Please note: This PhD seminar will be given online.
Dihong Jiang, PhD candidate
David R. Cheriton School of Computer Science
Supervisor: Professor Yaoliang Yu
Out-of-distribution (OOD) data come from a distribution that is different from training data. Detecting OOD data contributes to secure deployment of machine learning models. Currently, deep generative models have been widely used as an unsupervised approach for OOD detection.

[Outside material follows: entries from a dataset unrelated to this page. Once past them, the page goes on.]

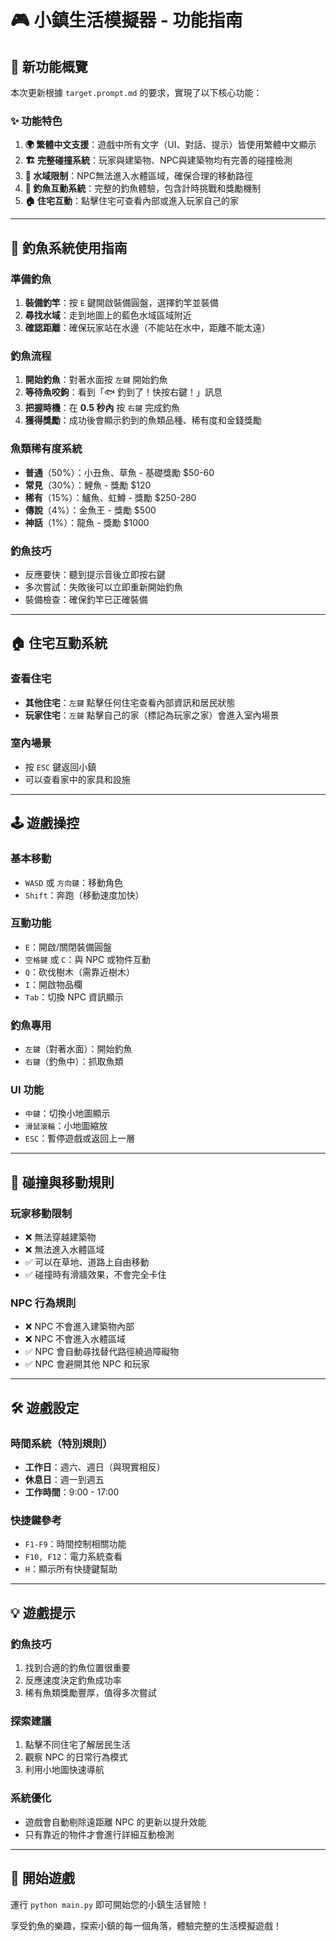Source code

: # 🎮 小鎮生活模擬器 - 功能指南

## 🎯 新功能概覽

本次更新根據 `target.prompt.md` 的要求，實現了以下核心功能：

### ✨ 功能特色

1. **🌍 繁體中文支援**：遊戲中所有文字（UI、對話、提示）皆使用繁體中文顯示
2. **🏗️ 完整碰撞系統**：玩家與建築物、NPC與建築物均有完善的碰撞檢測
3. **🌊 水域限制**：NPC無法進入水體區域，確保合理的移動路徑
4. **🎣 釣魚互動系統**：完整的釣魚體驗，包含計時挑戰和獎勵機制
5. **🏠 住宅互動**：點擊住宅可查看內部或進入玩家自己的家

---

## 🎣 釣魚系統使用指南

### 準備釣魚
1. **裝備釣竿**：按 `E` 鍵開啟裝備圓盤，選擇釣竿並裝備
2. **尋找水域**：走到地圖上的藍色水域區域附近
3. **確認距離**：確保玩家站在水邊（不能站在水中，距離不能太遠）

### 釣魚流程
1. **開始釣魚**：對著水面按 `左鍵` 開始釣魚
2. **等待魚咬鉤**：看到「🐟 釣到了！快按右鍵！」訊息
3. **把握時機**：在 **0.5 秒內** 按 `右鍵` 完成釣魚
4. **獲得獎勵**：成功後會顯示釣到的魚類品種、稀有度和金錢獎勵

### 魚類稀有度系統
- **普通**（50%）：小丑魚、草魚 - 基礎獎勵 $50-60
- **常見**（30%）：鯉魚 - 獎勵 $120
- **稀有**（15%）：鱸魚、虹鱒 - 獎勵 $250-280
- **傳說**（4%）：金魚王 - 獎勵 $500
- **神話**（1%）：龍魚 - 獎勵 $1000

### 釣魚技巧
- 反應要快：聽到提示音後立即按右鍵
- 多次嘗試：失敗後可以立即重新開始釣魚
- 裝備檢查：確保釣竿已正確裝備

---

## 🏠 住宅互動系統

### 查看住宅
- **其他住宅**：`左鍵` 點擊任何住宅查看內部資訊和居民狀態
- **玩家住宅**：`左鍵` 點擊自己的家（標記為玩家之家）會進入室內場景

### 室內場景
- 按 `ESC` 鍵返回小鎮
- 可以查看家中的家具和設施

---

## 🕹️ 遊戲操控

### 基本移動
- `WASD` 或 `方向鍵`：移動角色
- `Shift`：奔跑（移動速度加快）

### 互動功能
- `E`：開啟/關閉裝備圓盤
- `空格鍵` 或 `C`：與 NPC 或物件互動
- `Q`：砍伐樹木（需靠近樹木）
- `I`：開啟物品欄
- `Tab`：切換 NPC 資訊顯示

### 釣魚專用
- `左鍵`（對著水面）：開始釣魚
- `右鍵`（釣魚中）：抓取魚類

### UI 功能
- `中鍵`：切換小地圖顯示
- `滑鼠滾輪`：小地圖縮放
- `ESC`：暫停遊戲或返回上一層

---

## 🎯 碰撞與移動規則

### 玩家移動限制
- ❌ 無法穿越建築物
- ❌ 無法進入水體區域
- ✅ 可以在草地、道路上自由移動
- ✅ 碰撞時有滑牆效果，不會完全卡住

### NPC 行為規則
- ❌ NPC 不會進入建築物內部
- ❌ NPC 不會進入水體區域
- ✅ NPC 會自動尋找替代路徑繞過障礙物
- ✅ NPC 會避開其他 NPC 和玩家

---

## 🛠️ 遊戲設定

### 時間系統（特別規則）
- **工作日**：週六、週日（與現實相反）
- **休息日**：週一到週五
- **工作時間**：9:00 - 17:00

### 快捷鍵參考
- `F1-F9`：時間控制相關功能
- `F10, F12`：電力系統查看
- `H`：顯示所有快捷鍵幫助

---

## 💡 遊戲提示

### 釣魚技巧
1. 找到合適的釣魚位置很重要
2. 反應速度決定釣魚成功率
3. 稀有魚類獎勵豐厚，值得多次嘗試

### 探索建議
1. 點擊不同住宅了解居民生活
2. 觀察 NPC 的日常行為模式
3. 利用小地圖快速導航

### 系統優化
- 遊戲會自動剔除遠距離 NPC 的更新以提升效能
- 只有靠近的物件才會進行詳細互動檢測

---

## 🎉 開始遊戲

運行 `python main.py` 即可開始您的小鎮生活冒險！

享受釣魚的樂趣，探索小鎮的每一個角落，體驗完整的生活模擬遊戲！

In this work, we aim to re-examine the potential of generative flow models in OOD detection. We first propose a simple combination of univariate one-sample statistical test (e.g., Kolmogorov-Smirnov) and random projections in the latent space of flow models to perform OOD detection. Then, we propose a two-sample version of our test to account for imperfect flow models. Quite distinctly, our method does not pose parametric assumptions on OOD data and is capable of exploiting any flow model. Experimentally, firstly we confirm the efficacy of our method against state-of-the-art baselines through extensive experiments on several image datasets; secondly we investigate the relationship between model accuracy (e.g., the generation quality) and the OOD detection performance, and found surprisingly that they are not always positively correlated; and thirdly we show that detection in the latent space of flow models generally outperforms detection in the sample space across various OOD datasets, hence highlighting the benefits of training a flow model.